Bangalore girl Mandira Tiwari was in class 8 when Barack Obama warned Americans about outsourcing to India’s software hub, and then about Indian students like her surpassing their US counterparts in science and math.
But three years later, Tiwari holds neither rancor, nor anxiety as Obama swears in for his second term as US President. Instead, Tiwari and nine other Indian students who have traveled to Washington DC under a special US government supported programme to see Obama up close at his reinauguration on Monday, carry hope.
“Yes, his rhetoric may not be the greatest, but I’ve seen the changes he has brought, and that’s why I still prefer him in the White House,” Tiwari, now in class 11 at Indus International School, Bangalore said.
The Indian school students – from Indus Valley and Indore-based Daly College – have been selected under the Lead America initiative, a programme that takes selected students from countries across the world to witness the inaugural ceremony of US presidents every four years.
Obama’s first swearing in and inaugural ceremony – in January 2009 – witnessed over a million people thronging Washington Square in the US capital to catch a glimpse of that nation’s first President with African American origins. Monday’s ceremony is expected to be relatively low key, with fewer people expected to attend.
But for the 10 Indian students, it’s a chance to witness history, as Obama speaks to the world during his reinauguration.
“He’s been a good president over the past four years,” said Indus Valley class 9 student Aditya Sheaker.
Obama has repeatedly stated that he wants to end tax incentives that encourage companies to outsource jobs to countries like India. "It's a tax code that says you should pay lower taxes if you create a job in Bangalore, India, than if you create one in Buffalo, New York," he told a public meeting in May 2009. Just a month later, he warned Americans about Indian students surpassing them academically. “The Chinese, the Indians, they are coming at us and they're coming at us hard, and they're hungry, and they're really buckling down," he said.

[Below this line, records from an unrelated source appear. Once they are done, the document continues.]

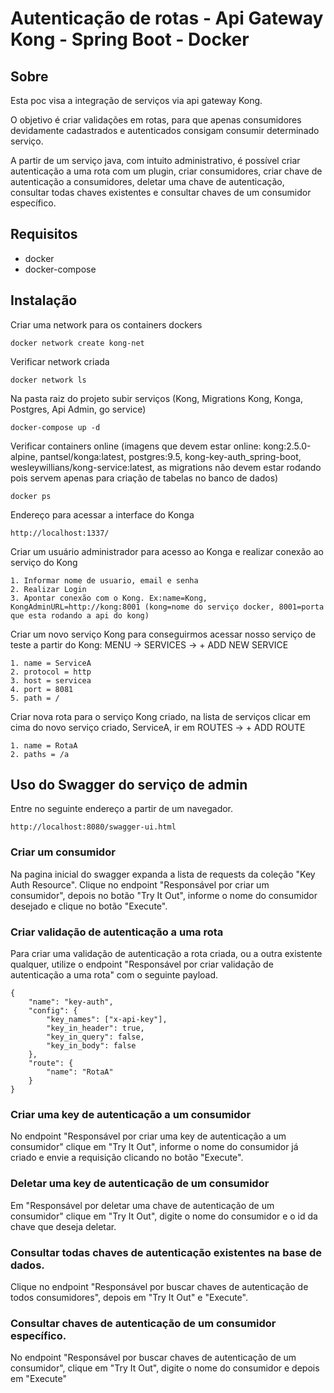 # Autenticação de rotas - Api Gateway Kong - Spring Boot - Docker

## Sobre
Esta poc visa a integração de serviços via api gateway Kong.

O objetivo é criar validações em rotas, para que apenas consumidores devidamente cadastrados e autenticados consigam consumir determinado serviço.

A partir de um serviço java, com intuito administrativo, é possível criar autenticação a uma rota com um plugin, criar consumidores, criar chave de autenticação a consumidores, deletar uma chave de autenticação, consultar todas chaves existentes e consultar chaves de um consumidor específico. 

## Requisitos
  - docker
  - docker-compose

## Instalação
Criar uma network para os containers dockers
```
docker network create kong-net
```
Verificar network criada
```
docker network ls
```
Na pasta raiz do projeto subir serviços (Kong, Migrations Kong, Konga, Postgres, Api Admin, go service)
```
docker-compose up -d
```
Verificar containers online (imagens que devem estar online: kong:2.5.0-alpine, pantsel/konga:latest, postgres:9.5, kong-key-auth_spring-boot, wesleywillians/kong-service:latest, as migrations não devem estar rodando pois servem apenas
                             para criação de tabelas no banco de dados)
```
docker ps
```
Endereço para acessar a interface do Konga
```
http://localhost:1337/
```
Criar um usuário administrador para acesso ao Konga e realizar conexão ao serviço do Kong
```
1. Informar nome de usuario, email e senha
2. Realizar Login
3. Apontar conexão com o Kong. Ex:name=Kong, KongAdminURL=http://kong:8001 (kong=nome do serviço docker, 8001=porta que esta rodando a api do kong)
```

Criar um novo serviço Kong para conseguirmos acessar nosso serviço de teste a partir do Kong: MENU -> SERVICES -> + ADD NEW SERVICE
```
1. name = ServiceA
2. protocol = http
3. host = servicea
4. port = 8081
5. path = /
```

Criar nova rota para o serviço Kong criado, na lista de serviços clicar em cima do novo serviço criado, ServiceA, ir em ROUTES -> + ADD ROUTE
```
1. name = RotaA
2. paths = /a 
```

## Uso do Swagger do serviço de admin
Entre no seguinte endereço a partir de um navegador.
```
http://localhost:8080/swagger-ui.html
```
### Criar um consumidor
Na pagina inicial do swagger expanda a lista de requests da coleção "Key Auth Resource". Clique no endpoint "Responsável por criar um consumidor", depois no botão "Try It Out", informe o nome do consumidor desejado e clique no botão "Execute".

### Criar validação de autenticação a uma rota
Para criar uma validação de autenticação a rota criada, ou a outra existente qualquer, utilize o endpoint "Responsável por criar validação de autenticação a uma rota" com o seguinte payload.
```
{
    "name": "key-auth",
    "config": {
        "key_names": ["x-api-key"],
        "key_in_header": true,
        "key_in_query": false,
        "key_in_body": false
    },
    "route": {
        "name": "RotaA"
    }
}
```
### Criar uma key de autenticação a um consumidor
No endpoint "Responsável por criar uma key de autenticação a um consumidor" clique em "Try It Out", informe o nome do consumidor já criado e envie a requisição clicando no botão "Execute".

### Deletar uma key de autenticação de um consumidor
Em "Responsável por deletar uma chave de autenticação de um consumidor" clique em "Try It Out", digite o nome do consumidor e o id da chave que deseja deletar.

### Consultar todas chaves de autenticação existentes na base de dados.
Clique no endpoint "Responsável por buscar chaves de autenticação de todos consumidores", depois em "Try It Out" e "Execute".

### Consultar chaves de autenticação de um consumidor específico.
No endpoint "Responsável por buscar chaves de autenticação de um consumidor", clique em "Try It Out", digite o nome do consumidor e depois em "Execute"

But Kuber Singh, who was among a few select Indian students who attended Obama’s first inauguration in 2009, insisted that he still respects the US president four years on. “Back then, it was a moving experience, as millions were hoping for change, a new direction,” Singh, then a student of Delhi’s GD Goenka School, and now an undergraduate student in Canada, said. “And he has started pulling out of wars he said he would, the economy is slowly recovering.”
“I am still very hopeful about him.”
(An earlier version of this story incorrectly identified Tiwari's school as Indus Valley International School.)